● Work required
Each line of the data must be written out again verbatim; no image belongs in the copy.

● Information provided
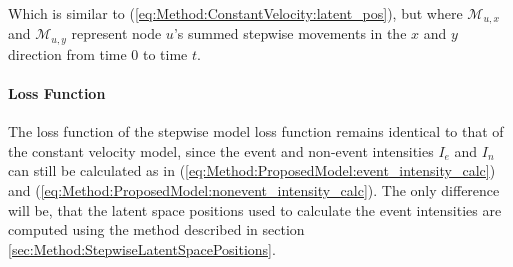 Which is similar to (\ref{eq:Method:ConstantVelocity:latent_pos}), but where $\mathcal{M}_{u,x}$ and $\mathcal{M}_{u,y}$ represent node $u$'s summed stepwise movements in the $x$ and $y$ direction from time 0 to time $t$.


\paragraph{Loss Function}
The loss function of the stepwise model loss function remains identical to that of the constant velocity model, since the event and non-event intensities $I_e$ and $I_n$ can still be calculated as in (\ref{eq:Method:ProposedModel:event_intensity_calc}) and (\ref{eq:Method:ProposedModel:nonevent_intensity_calc}). The only difference will be, that the latent space positions used to calculate the event intensities are computed using the method described in section \ref{sec:Method:StepwiseLatentSpacePositions}.



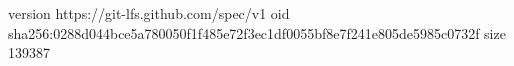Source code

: version https://git-lfs.github.com/spec/v1
oid sha256:0288d044bce5a780050f1f485e72f3ec1df0055bf8e7f241e805de5985c0732f
size 139387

● Your solution
 Which is similar to (\ref{eq:Method:ConstantVelocity:latent_pos}), but where $\mathcal{M}_{u,x}$ and $\mathcal{M}_{u,y}$ represent node $u$'s summed stepwise movements in the $x$ and $y$ direction from time 0 to time $t$.


\paragraph{Loss Function}
The loss function of the stepwise model loss function remains identical to that of the constant velocity model, since the event and non-event intensities $I_e$ and $I_n$ can still be calculated as in (\ref{eq:Method:ProposedModel:event_intensity_calc}) and (\ref{eq:Method:ProposedModel:nonevent_intensity_calc}). The only difference will be, that the latent space positions used to calculate the event intensities are computed using the method described in section \ref{sec:Method:StepwiseLatentSpacePositions}.



Source code

: version https://git-lfs.github.com/spec/v1
oid sha256:0288d044bce5a780050f1f485e72f3ec1df0055bf8e7f241e805de5985c0732f
size 139387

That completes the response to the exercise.